Methods and Apparatus for a Semantic Multi-Database Data Lake.

U.S. Patent No. 10,901,973. Washington, DC: U.S. Patent and Trademark Office., 2021

Recommended citation: Rodrigo Dias Arruda Senra, Karin Breitman, Adriana Bechara Prado, and Victor S. Bursztyn. 2021. Methods and Apparatus for a Semantic Multi-Database Data Lake. U.S. Patent No. 10,901,973. Washington, DC: U.S. Patent and Trademark Office. https://patents.google.com/patent/US10901973B1/en

Methods and apparatus are provided for integrating a plurality of different database types in a semantic multi-database data lake.
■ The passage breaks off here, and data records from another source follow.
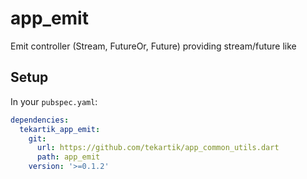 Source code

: # app_emit

Emit controller (Stream, FutureOr, Future) providing stream/future like

## Setup

In your `pubspec.yaml`:

```yaml
dependencies:
  tekartik_app_emit:
    git:
      url: https://github.com/tekartik/app_common_utils.dart
      path: app_emit
    version: '>=0.1.2'
```
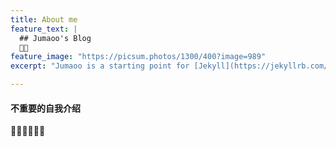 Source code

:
 ```yaml
---
title: About me
feature_text: |
  ## Jumaoo's Blog
  🍊🐱
feature_image: "https://picsum.photos/1300/400?image=989"
excerpt: "Jumaoo is a starting point for [Jekyll](https://jekyllrb.com/) projects. Rather than starting from scratch, this boilerplate is designed to get the ball rolling immediately. Install it, configure it, tweak it, push it."

---
```






<!-- more-->

#### 不重要的自我介绍

🍊🍊🍊🍊🍊🍊

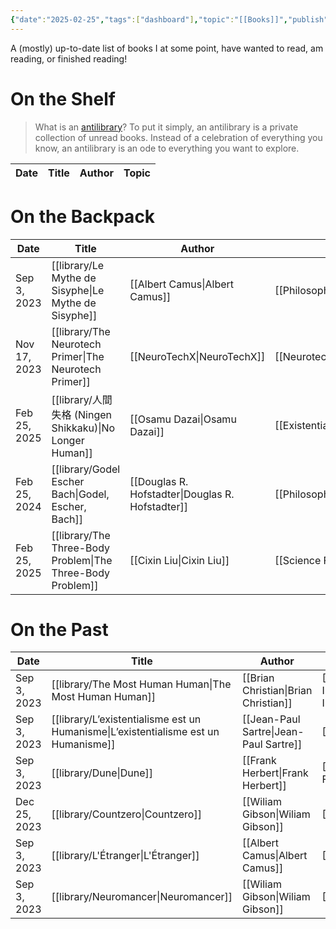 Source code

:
 ```yaml
---
{"date":"2025-02-25","tags":["dashboard"],"topic":"[[Books]]","publish":true,"PassFrontmatter":true}
---
```


A (mostly) up-to-date list of books I at some point, have wanted to read, am reading, or finished reading!
# On the Shelf

>What is an [antilibrary](https://nesslabs.com/antilibrary)? To put it simply, an antilibrary is a private collection of unread books. Instead of a celebration of everything you know, an antilibrary is an ode to everything you want to explore.

| Date | Title | Author | Topic |
| ---- | ----- | ------ | ----- |

# On the Backpack
| Date         | Title                                                         | Author                                           | Topic                                |
| ------------ | ------------------------------------------------------------- | ------------------------------------------------ | ------------------------------------ |
| Sep 3, 2023  | [[library/Le Mythe de Sisyphe\|Le Mythe de Sisyphe]]       | [[Albert Camus\|Albert Camus]]                   | [[Philosophy\|Philosophy]]           |
| Nov 17, 2023 | [[library/The Neurotech Primer\|The Neurotech Primer]]     | [[NeuroTechX\|NeuroTechX]]                       | [[Neurotechnology\|Neurotechnology]] |
| Feb 25, 2025 | [[library/人間失格 (Ningen Shikkaku)\|No Longer Human]]        | [[Osamu Dazai\|Osamu Dazai]]                     | [[Existentialism\|Existentialism]]   |
| Feb 25, 2024 | [[library/Godel Escher Bach\|Godel, Escher, Bach]]         | [[Douglas R. Hofstadter\|Douglas R. Hofstadter]] | [[Philosophy\|Philosophy]]           |
| Feb 25, 2025 | [[library/The Three-Body Problem\|The Three-Body Problem]] | [[Cixin Liu\|Cixin Liu]]                         | [[Science Fiction\|Science Fiction]] |


# On the Past
| Date         | Title                                                                                 | Author                                 | Topic                                                |
| ------------ | ------------------------------------------------------------------------------------- | -------------------------------------- | ---------------------------------------------------- |
| Sep 3, 2023  | [[library/The Most Human Human\|The Most Human Human]]                             | [[Brian Christian\|Brian Christian]]   | [[Artificial Intelligence\|Artificial Intelligence]] |
| Sep 3, 2023  | [[library/L’existentialisme est un Humanisme\|L’existentialisme est un Humanisme]] | [[Jean-Paul Sartre\|Jean-Paul Sartre]] | [[Philosophy\|Philosophy]]                           |
| Sep 3, 2023  | [[library/Dune\|Dune]]                                                             | [[Frank Herbert\|Frank Herbert]]       | [[Science Fiction\|Science Fiction]]                 |
| Dec 25, 2023 | [[library/Countzero\|Countzero]]                                                   | [[Wiliam Gibson\|Wiliam Gibson]]       | [[Cyberpunk\|Cyberpunk]]                             |
| Sep 3, 2023  | [[library/L'Étranger\|L'Étranger]]                                                 | [[Albert Camus\|Albert Camus]]         | [[Philosophy\|Philosophy]]                           |
| Sep 3, 2023  | [[library/Neuromancer\|Neuromancer]]                                               | [[Wiliam Gibson\|Wiliam Gibson]]       | [[Cyberpunk\|Cyberpunk]]                             |

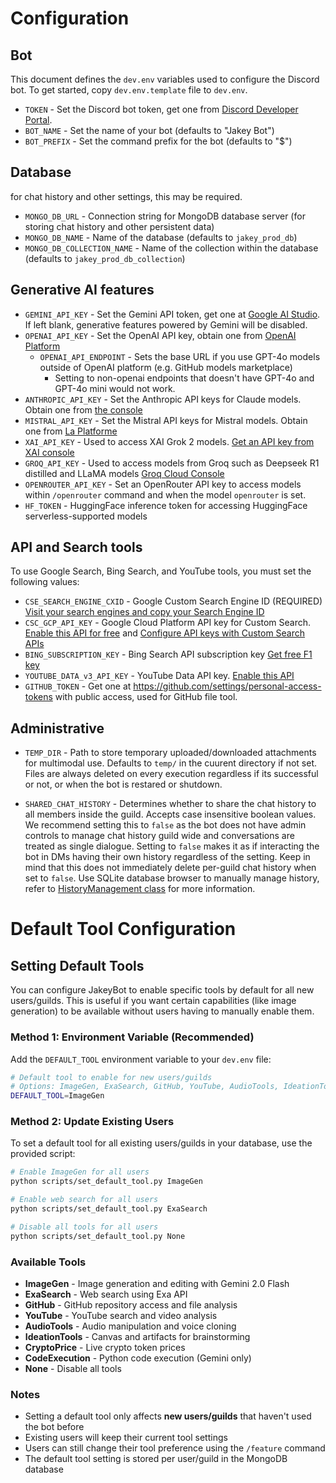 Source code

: # Configuration

## Bot

This document defines the `dev.env` variables used to configure the Discord bot. To get started, copy `dev.env.template` file to `dev.env`.

- `TOKEN` - Set the Discord bot token, get one from [Discord Developer Portal](https://discord.com/developers/applications).
- `BOT_NAME` - Set the name of your bot (defaults to "Jakey Bot")
- `BOT_PREFIX` - Set the command prefix for the bot (defaults to "$")

## Database

for chat history and other settings, this may be required.

- `MONGO_DB_URL` - Connection string for MongoDB database server (for storing chat history and other persistent data)
- `MONGO_DB_NAME` - Name of the database (defaults to `jakey_prod_db`)
- `MONGO_DB_COLLECTION_NAME` - Name of the collection within the database (defaults to `jakey_prod_db_collection`)

## Generative AI features

- `GEMINI_API_KEY` - Set the Gemini API token, get one at [Google AI Studio](https://aistudio.google.com/app/apikey). If left blank, generative features powered by Gemini will be disabled.
- `OPENAI_API_KEY` - Set the OpenAI API key, obtain one from [OpenAI Platform](https://platform.openai.com/api-keys)
  - `OPENAI_API_ENDPOINT` - Sets the base URL if you use GPT-4o models outside of OpenAI platform (e.g. GitHub models marketplace)
    - Setting to non-openai endpoints that doesn't have GPT-4o and GPT-4o mini would not work.
- `ANTHROPIC_API_KEY` - Set the Anthropic API keys for Claude models. Obtain one from [the console](https://console.anthropic.com/settings/keys)
- `MISTRAL_API_KEY` - Set the Mistral API keys for Mistral models. Obtain one from [La Platforme](https://console.mistral.ai/api-keys/)
- `XAI_API_KEY` - Used to access XAI Grok 2 models. [Get an API key from XAI console](https://console.x.ai)
- `GROQ_API_KEY` - Used to access models from Groq such as Deepseek R1 distilled and LLaMA models [Groq Cloud Console](https://console.groq.com/keys)
- `OPENROUTER_API_KEY` - Set an OpenRouter API key to access models within `/openrouter` command and when the model `openrouter` is set.
- `HF_TOKEN` - HuggingFace inference token for accessing HuggingFace serverless-supported models

## API and Search tools

To use Google Search, Bing Search, and YouTube tools, you must set the following values:

- `CSE_SEARCH_ENGINE_CXID` - Google Custom Search Engine ID (REQUIRED) [Visit your search engines and copy your Search Engine ID](https://programmablesearchengine.google.com/controlpanel/all)
- `CSC_GCP_API_KEY` - Google Cloud Platform API key for Custom Search. [Enable this API for free](https://console.cloud.google.com/apis/library/customsearch.googleapis.com) and [Configure API keys with Custom Search APIs](https://console.cloud.google.com/apis/credentials)
- `BING_SUBSCRIPTION_KEY` - Bing Search API subscription key [Get free F1 key](https://www.microsoft.com/en-us/bing/apis/bing-web-search-api)
- `YOUTUBE_DATA_v3_API_KEY` - YouTube Data API key. [Enable this API](https://console.cloud.google.com/apis/api/youtube.googleapis.com)
- `GITHUB_TOKEN` - Get one at <https://github.com/settings/personal-access-tokens> with public access, used for GitHub file tool.

## Administrative

- `TEMP_DIR` - Path to store temporary uploaded/downloaded attachments for multimodal use. Defaults to `temp/` in the cuurent directory if not set. Files are always deleted on every execution regardless if its successful or not, or when the bot is restared or shutdown.

- `SHARED_CHAT_HISTORY` - Determines whether to share the chat history to all members inside the guild. Accepts case insensitive boolean values. We recommend setting this to `false` as the bot does not have admin controls to manage chat history guild wide and conversations are treated as single dialogue. Setting to `false` makes it as if interacting the bot in DMs having their own history regardless of the setting. Keep in mind that this does not immediately delete per-guild chat history when set to `false`. Use SQLite database browser to manually manage history, refer to [HistoryManagement class](../core/ai/history.py) for more information.

# Default Tool Configuration

## Setting Default Tools

You can configure JakeyBot to enable specific tools by default for all new users/guilds. This is useful if you want certain capabilities (like image generation) to be available without users having to manually enable them.

### Method 1: Environment Variable (Recommended)

Add the `DEFAULT_TOOL` environment variable to your `dev.env` file:

```bash
# Default tool to enable for new users/guilds
# Options: ImageGen, ExaSearch, GitHub, YouTube, AudioTools, IdeationTools, CryptoPrice, CodeExecution, or None to disable
DEFAULT_TOOL=ImageGen
```

### Method 2: Update Existing Users

To set a default tool for all existing users/guilds in your database, use the provided script:

```bash
# Enable ImageGen for all users
python scripts/set_default_tool.py ImageGen

# Enable web search for all users
python scripts/set_default_tool.py ExaSearch

# Disable all tools for all users
python scripts/set_default_tool.py None
```

### Available Tools

- **ImageGen** - Image generation and editing with Gemini 2.0 Flash
- **ExaSearch** - Web search using Exa API
- **GitHub** - GitHub repository access and file analysis
- **YouTube** - YouTube search and video analysis
- **AudioTools** - Audio manipulation and voice cloning
- **IdeationTools** - Canvas and artifacts for brainstorming
- **CryptoPrice** - Live crypto token prices
- **CodeExecution** - Python code execution (Gemini only)
- **None** - Disable all tools

### Notes

- Setting a default tool only affects **new users/guilds** that haven't used the bot before
- Existing users will keep their current tool settings
- Users can still change their tool preference using the `/feature` command
- The default tool setting is stored per user/guild in the MongoDB database
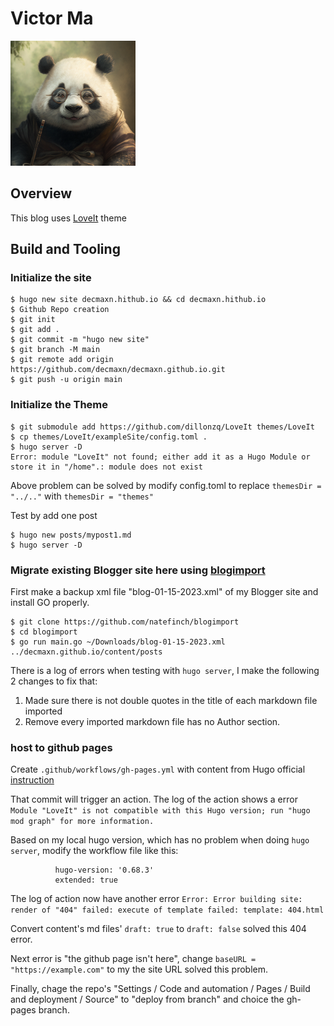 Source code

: # Victor Ma

<img width="200" height="200" src="static/images/avatar.png" alt="Victor Ma Avatar" />

## Overview
This blog uses [LoveIt](https://themes.gohugo.io/themes/loveit/) theme

## Build and Tooling

### Initialize the site

```
$ hugo new site decmaxn.hithub.io && cd decmaxn.hithub.io 
$ Github Repo creation
$ git init
$ git add .
$ git commit -m "hugo new site"
$ git branch -M main
$ git remote add origin https://github.com/decmaxn/decmaxn.github.io.git
$ git push -u origin main
```

### Initialize the Theme

```
$ git submodule add https://github.com/dillonzq/LoveIt themes/LoveIt
$ cp themes/LoveIt/exampleSite/config.toml .
$ hugo server -D
Error: module "LoveIt" not found; either add it as a Hugo Module or store it in "/home".: module does not exist
```
Above problem can be solved by modify config.toml to replace ```themesDir = "../.."``` with ```themesDir = "themes"```

Test by add one post

```
$ hugo new posts/mypost1.md
$ hugo server -D
```

### Migrate existing Blogger site here using [blogimport](https://github.com/natefinch/blogimport)

First make a backup xml file "blog-01-15-2023.xml" of my Blogger site and install GO properly.

```
$ git clone https://github.com/natefinch/blogimport
$ cd blogimport
$ go run main.go ~/Downloads/blog-01-15-2023.xml ../decmaxn.github.io/content/posts
```
There is a log of errors when testing with ```hugo server```, I make the following 2 changes to fix that:
1. Made sure there is not double quotes in the title of each markdown file imported
2. Remove every imported markdown file has no Author section.

### host to github pages

Create ```.github/workflows/gh-pages.yml``` with content from Hugo official [instruction](https://gohugo.io/hosting-and-deployment/hosting-on-github/)

That commit will trigger an action. The log of the action shows a error ```Module "LoveIt" is not compatible with this Hugo version; run "hugo mod graph" for more information.```

Based on my local hugo version, which has no problem when doing ```hugo server```, modify the workflow file like this:
```
          hugo-version: '0.68.3'
          extended: true
```

The log of action now have another error ```Error: Error building site: render of "404" failed: execute of template failed: template: 404.html```

Convert content's md files' ```draft: true``` to ```draft: false``` solved this 404 error.

Next error is "the github page isn't here", change ```baseURL = "https://example.com"``` to my the site URL solved this problem.

Finally, chage the repo's "Settings / Code and automation / Pages / Build and deployment / Source" to "deploy from branch" and choice the gh-pages branch.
An exemplary method comprises providing a plurality of databases having different database types; translating ontology definition language database commands obtained from a user into a plurality of data definition language and/or data manipulation language commands supported by the different database types in order to replicate data from the user to each of the different database types; obtaining a query specified in a query language of a given database; and delegating the query to the given database. A plurality of cluster gateways optionally manage a corresponding plurality of clusters of database instances and wherein queries are delegated to a given database instance by delegating the queries to the appropriate cluster gateway. Dark data that was not queried by any supported query language in a predefined period of time can be detected.